August 13 2014

Architects are increasingly using perforated sheet metal to design facades. The product’s flexibility makes it a great application choice for not only the aesthetic features architects seek, but also the functional features building occupants need.

The sheets offer numerous benefits when mounted in front of glass surfaces. By varying the size of the panel, hole diameter and hole spacing, they can:

• Control sun exposure by reducing heat radiation. They also can diffuse light to eliminate glare and reduce colour fading of interior materials.

• Serve as an acoustical element to reduce indoor or outdoor noise.

• Enhance privacy so people can only see partially from the outside while the interior view outward remains nearly unobstructed.

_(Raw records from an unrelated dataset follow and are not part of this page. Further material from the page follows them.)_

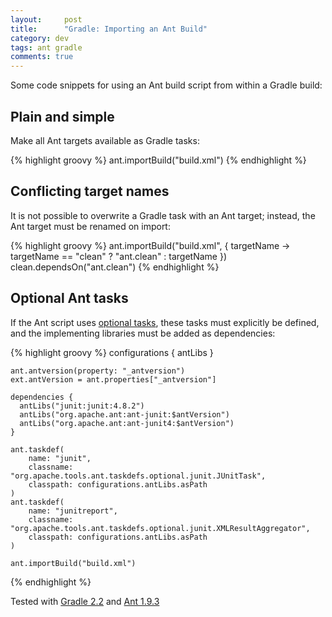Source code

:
 ```yaml
---
layout:     post
title:      "Gradle: Importing an Ant Build"
category: dev
tags: ant gradle
comments: true
---
```

Some code snippets for using an Ant build script from within a Gradle build:

## Plain and simple

Make all Ant targets available as Gradle tasks:

{% highlight groovy %}
    ant.importBuild("build.xml")
{% endhighlight %}

## Conflicting target names

It is not possible to overwrite a Gradle task with an Ant target; instead, the Ant target must be renamed on import:

{% highlight groovy %}
    ant.importBuild("build.xml", { targetName ->
      targetName == "clean" ? "ant.clean" : targetName
    })
    clean.dependsOn("ant.clean")
{% endhighlight %}

## Optional Ant tasks

If the Ant script uses [optional tasks](https://ant.apache.org/manual/install.html#optionalTasks), these tasks must explicitly be defined, and the implementing libraries must be added as dependencies:

{% highlight groovy %}
    configurations {
      antLibs
    }
    
    ant.antversion(property: "_antversion")
    ext.antVersion = ant.properties["_antversion"]
    
    dependencies {
      antLibs("junit:junit:4.8.2")
      antLibs("org.apache.ant:ant-junit:$antVersion")
      antLibs("org.apache.ant:ant-junit4:$antVersion")
    }
    
    ant.taskdef(
        name: "junit",
        classname: "org.apache.tools.ant.taskdefs.optional.junit.JUnitTask",
        classpath: configurations.antLibs.asPath
    )
    ant.taskdef(
        name: "junitreport",
        classname: "org.apache.tools.ant.taskdefs.optional.junit.XMLResultAggregator",
        classpath: configurations.antLibs.asPath
    )

    ant.importBuild("build.xml")
{% endhighlight %}

Tested with [Gradle 2.2](https://docs.gradle.org/2.2/release-notes.html) and [Ant 1.9.3](http://ant.apache.org/)

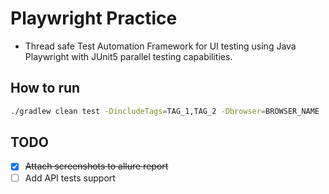 # Playwright Practice

- Thread safe Test Automation Framework for UI testing using Java Playwright with JUnit5 parallel testing capabilities.

## How to run

```bash
./gradlew clean test -DincludeTags=TAG_1,TAG_2 -Dbrowser=BROWSER_NAME
```

## TODO

- [x] ~~Attach screenshots to allure report~~
- [ ] Add API tests support
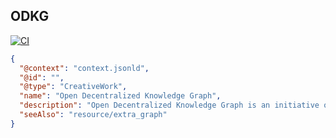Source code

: ## ODKG

<!-- You own your data.

You store your data.

You share your data.  -->

<!-- We help you connect it globally within and across communities.
 -->

  <script type="application/ld+json">
 {
  "@context": "context.jsonld",
  "@id": "",
  "@type": "CreativeWork",
  "name": "Open Decentralized Knowledge Graph",
  "description": "Open Decentralized Knowledge Graph is an initiative of freely sharing linked knowledge across the globe.",
  "seeAlso": "resource/extra_graph"
}
 </script>
        
[![CI](https://github.com/sklarman/odkg/actions/workflows/blank.yml/badge.svg)](https://github.com/sklarman/odkg/actions/workflows/blank.yml)

```json
{
  "@context": "context.jsonld",
  "@id": "",
  "@type": "CreativeWork",
  "name": "Open Decentralized Knowledge Graph",
  "description": "Open Decentralized Knowledge Graph is an initiative of freely sharing linked knowledge across the globe.",
  "seeAlso": "resource/extra_graph"
}
```
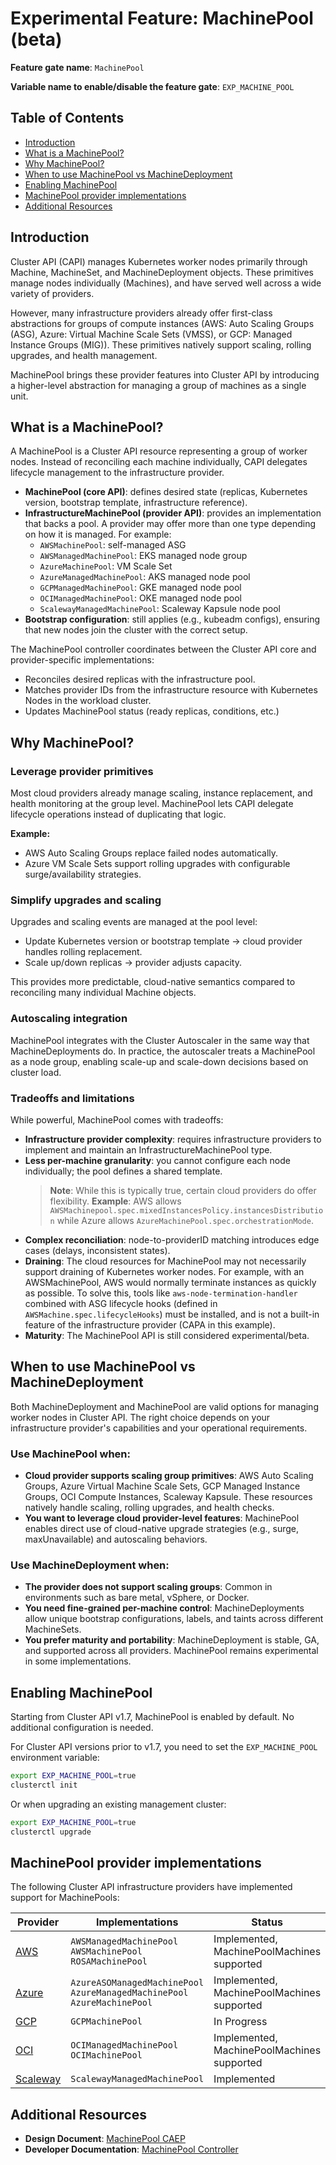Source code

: # Experimental Feature: MachinePool (beta)

**Feature gate name**: `MachinePool`

**Variable name to enable/disable the feature gate**: `EXP_MACHINE_POOL`

## Table of Contents

- [Introduction](#introduction)
- [What is a MachinePool?](#what-is-a-machinepool)
- [Why MachinePool?](#why-machinepool)
- [When to use MachinePool vs MachineDeployment](#when-to-use-machinepool-vs-machinedeployment)
- [Enabling MachinePool](#enabling-machinepool)
- [MachinePool provider implementations](#machinepool-provider-implementations)
- [Additional Resources](#additional-resources)

## Introduction

Cluster API (CAPI) manages Kubernetes worker nodes primarily through Machine, MachineSet, and MachineDeployment objects. These primitives manage nodes individually (Machines), and have served well across a wide variety of providers.

However, many infrastructure providers already offer first-class abstractions for groups of compute instances (AWS: Auto Scaling Groups (ASG), Azure: Virtual Machine Scale Sets (VMSS), or GCP: Managed Instance Groups (MIG)). These primitives natively support scaling, rolling upgrades, and health management.

MachinePool brings these provider features into Cluster API by introducing a higher-level abstraction for managing a group of machines as a single unit.

## What is a MachinePool?

A MachinePool is a Cluster API resource representing a group of worker nodes. Instead of reconciling each machine individually, CAPI delegates lifecycle management to the infrastructure provider.

- **MachinePool (core API)**: defines desired state (replicas, Kubernetes version, bootstrap template, infrastructure reference).
- **InfrastructureMachinePool (provider API)**: provides an implementation that backs a pool. A provider may offer more than one type depending on how it is managed. For example:
  - `AWSMachinePool`: self-managed ASG
  - `AWSManagedMachinePool`: EKS managed node group
  - `AzureMachinePool`: VM Scale Set
  - `AzureManagedMachinePool`: AKS managed node pool
  - `GCPManagedMachinePool`: GKE managed node pool
  - `OCIManagedMachinePool`: OKE managed node pool
  - `ScalewayManagedMachinePool`: Scaleway Kapsule node pool
- **Bootstrap configuration**: still applies (e.g., kubeadm configs), ensuring that new nodes join the cluster with the correct setup.

The MachinePool controller coordinates between the Cluster API core and provider-specific implementations:

- Reconciles desired replicas with the infrastructure pool.
- Matches provider IDs from the infrastructure resource with Kubernetes Nodes in the workload cluster.
- Updates MachinePool status (ready replicas, conditions, etc.)

## Why MachinePool?

### Leverage provider primitives

Most cloud providers already manage scaling, instance replacement, and health monitoring at the group level. MachinePool lets CAPI delegate lifecycle operations instead of duplicating that logic.

**Example:**
- AWS Auto Scaling Groups replace failed nodes automatically.
- Azure VM Scale Sets support rolling upgrades with configurable surge/availability strategies.

### Simplify upgrades and scaling

Upgrades and scaling events are managed at the pool level:
- Update Kubernetes version or bootstrap template → cloud provider handles rolling replacement.
- Scale up/down replicas → provider adjusts capacity.

This provides more predictable, cloud-native semantics compared to reconciling many individual Machine objects.

### Autoscaling integration

MachinePool integrates with the Cluster Autoscaler in the same way that MachineDeployments do. In practice, the autoscaler treats a MachinePool as a node group, enabling scale-up and scale-down decisions based on cluster load.

### Tradeoffs and limitations

While powerful, MachinePool comes with tradeoffs:

- **Infrastructure provider complexity**: requires infrastructure providers to implement and maintain an InfrastructureMachinePool type.
- **Less per-machine granularity**: you cannot configure each node individually; the pool defines a shared template.
  > **Note**: While this is typically true, certain cloud providers do offer flexibility. 
  > **Example**: AWS allows `AWSMachinepool.spec.mixedInstancesPolicy.instancesDistribution` while Azure allows `AzureMachinePool.spec.orchestrationMode`.
- **Complex reconciliation**: node-to-providerID matching introduces edge cases (delays, inconsistent states).
- **Draining**: The cloud resources for MachinePool may not necessarily support draining of Kubernetes worker nodes. For example, with an AWSMachinePool, AWS would normally terminate instances as quickly as possible. To solve this, tools like `aws-node-termination-handler` combined with ASG lifecycle hooks (defined in `AWSMachine.spec.lifecycleHooks`) must be installed, and is not a built-in feature of the infrastructure provider (CAPA in this example).
- **Maturity**: The MachinePool API is still considered experimental/beta.

## When to use MachinePool vs MachineDeployment

Both MachineDeployment and MachinePool are valid options for managing worker nodes in Cluster API. The right choice depends on your infrastructure provider's capabilities and your operational requirements.

### Use MachinePool when:

- **Cloud provider supports scaling group primitives**: AWS Auto Scaling Groups, Azure Virtual Machine Scale Sets, GCP Managed Instance Groups, OCI Compute Instances, Scaleway Kapsule. These resources natively handle scaling, rolling upgrades, and health checks.
- **You want to leverage cloud provider-level features**: MachinePool enables direct use of cloud-native upgrade strategies (e.g., surge, maxUnavailable) and autoscaling behaviors.

### Use MachineDeployment when:

- **The provider does not support scaling groups**: Common in environments such as bare metal, vSphere, or Docker.
- **You need fine-grained per-machine control**: MachineDeployments allow unique bootstrap configurations, labels, and taints across different MachineSets.
- **You prefer maturity and portability**: MachineDeployment is stable, GA, and supported across all providers. MachinePool remains experimental in some implementations.

## Enabling MachinePool

Starting from Cluster API v1.7, MachinePool is enabled by default. No additional configuration is needed.

For Cluster API versions prior to v1.7, you need to set the `EXP_MACHINE_POOL` environment variable:

```bash
export EXP_MACHINE_POOL=true
clusterctl init
```

Or when upgrading an existing management cluster:

```bash
export EXP_MACHINE_POOL=true
clusterctl upgrade
```

## MachinePool provider implementations

The following Cluster API infrastructure providers have implemented support for MachinePools:

| Provider | Implementations | Status |
| --- | --- | --- |
| [AWS](https://cluster-api-aws.sigs.k8s.io/topics/machinepools.html) | `AWSManagedMachinePool`<br> `AWSMachinePool`<br>`ROSAMachinePool` | Implemented, MachinePoolMachines supported |
| [Azure](https://capz.sigs.k8s.io/self-managed/machinepools) | `AzureASOManagedMachinePool`<br> `AzureManagedMachinePool`<br> `AzureMachinePool` | Implemented, MachinePoolMachines supported |
| [GCP](https://github.com/kubernetes-sigs/cluster-api-provider-gcp/pull/1506) | `GCPMachinePool` | In Progress |
| [OCI](https://oracle.github.io/cluster-api-provider-oci/managed/managedcluster.html) | `OCIManagedMachinePool`<br> `OCIMachinePool` | Implemented, MachinePoolMachines supported |
| [Scaleway](https://github.com/scaleway/cluster-api-provider-scaleway/blob/main/docs/scalewaymanagedmachinepool.md) | `ScalewayManagedMachinePool` | Implemented |

## Additional Resources

- **Design Document**: [MachinePool CAEP](https://github.com/kubernetes-sigs/cluster-api/blob/main/docs/proposals/20190919-machinepool-api.md)
- **Developer Documentation**: [MachinePool Controller](./../../developer/core/controllers/machine-pool.md)
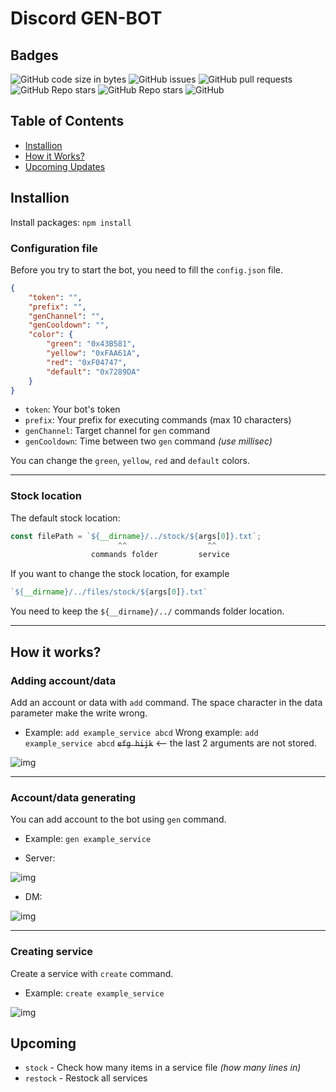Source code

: # Discord GEN-BOT

## Badges
![GitHub code size in bytes](https://img.shields.io/github/languages/code-size/blazsmaster/discord-gen-bot?style=for-the-badge)
![GitHub issues](https://img.shields.io/github/issues/blazsmaster/discord-gen-bot?style=for-the-badge)
![GitHub pull requests](https://img.shields.io/github/issues-pr/blazsmaster/discord-gen-bot?style=for-the-badge)
![GitHub Repo stars](https://img.shields.io/github/stars/blazsmaster/discord-gen-bot?style=for-the-badge)
![GitHub Repo stars](https://img.shields.io/github/stars/blazsmaster/discord-gen-bot?style=for-the-badge)
![GitHub](https://img.shields.io/github/license/blazsmaster/discord-gen-bot?style=for-the-badge)


## Table of Contents
- [Installion](#-installion)
- [How it Works?](#-works?)
- [Upcoming Updates](#-upcoming)

## Installion
Install packages: `npm install`

### Configuration file
Before you try to start the bot, you need to fill the `config.json` file.
```json
{
    "token": "",
    "prefix": "",
    "genChannel": "",
    "genCooldown": "",
    "color": {
        "green": "0x43B581",
        "yellow": "0xFAA61A",
        "red": "0xF04747",
        "default": "0x7289DA"
    }
}
```
- `token`: Your bot's token
- `prefix`: Your prefix for executing commands (max 10 characters)
- `genChannel`: Target channel for `gen` command
- `genCooldown`: Time between two `gen` command *(use millisec)*

You can change the `green`, `yellow`, `red` and `default` colors.

---

### Stock location
The default stock location: 
```js
const filePath = `${__dirname}/../stock/${args[0]}.txt`;
                        ^^                  ^^
                  commands folder         service
```
If you want to change the stock location, for example 
```js
`${__dirname}/../files/stock/${args[0]}.txt`
```
You need to keep the `${__dirname}/../` commands folder location.

---

## How it works?

### Adding account/data
Add an account or data with `add` command. The space character in the data parameter make the write wrong.
- Example: `add example_service abcd`
Wrong example: `add example_service abcd` ~~`efg hijk`~~ <-- the last 2 arguments are not stored.

![img](https://media.discordapp.net/attachments/823618296272257024/823618331881504798/unknown.png)

---

### Account/data generating
You can add account to the bot using `gen` command.
- Example: `gen example_service`

- Server:

![img](https://media.discordapp.net/attachments/823618296272257024/823618340198940812/unknown.png)

- DM:

![img](https://media.discordapp.net/attachments/823618296272257024/823618347966005349/unknown.png)

---

### Creating service
Create a service with `create` command.
- Example: `create example_service`

![img](https://media.discordapp.net/attachments/823618296272257024/823618323047907358/unknown.png)

## Upcoming

- `stock` - Check how many items in a service file *(how many lines in)*
- `restock` - Restock all services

In adverse weather conditions, perforated panels provide effective protection. Panels can diffuse strong winds to take the pressure off the building exterior. During heavy rain, windows that are behind perforated screens are largely spared while providing substantial visibility.

Picture Perforation faces

Designers often use perforated sheet metal on parking garage staircases or railway stations so that the areas are enclosed, but remain “airy.” With restoration projects, perforated facades or elements can be an option to stay within budget and still maintain aesthetically and functionally pleasing results.

Perforated metals are available in almost any alloy, but most commonly are made of aluminium, stainless or carbon steel. They are assembled into panels that can be formed to profile, and either attached to a building or wall mounted to a separate frame. If damaged, they can be easily replaced or duplicated. They are also resistant to dirt so they may never need cleaning, and can accommodate various coatings to emphasize colour. 

Using perforated sheet metals means architects don’t have to compromise their designs to deal with functional needs. The sheet metals’ flexibility and minimum maintenance requirements make them an ideal choice to control the sun and withstand uncontrollable weather.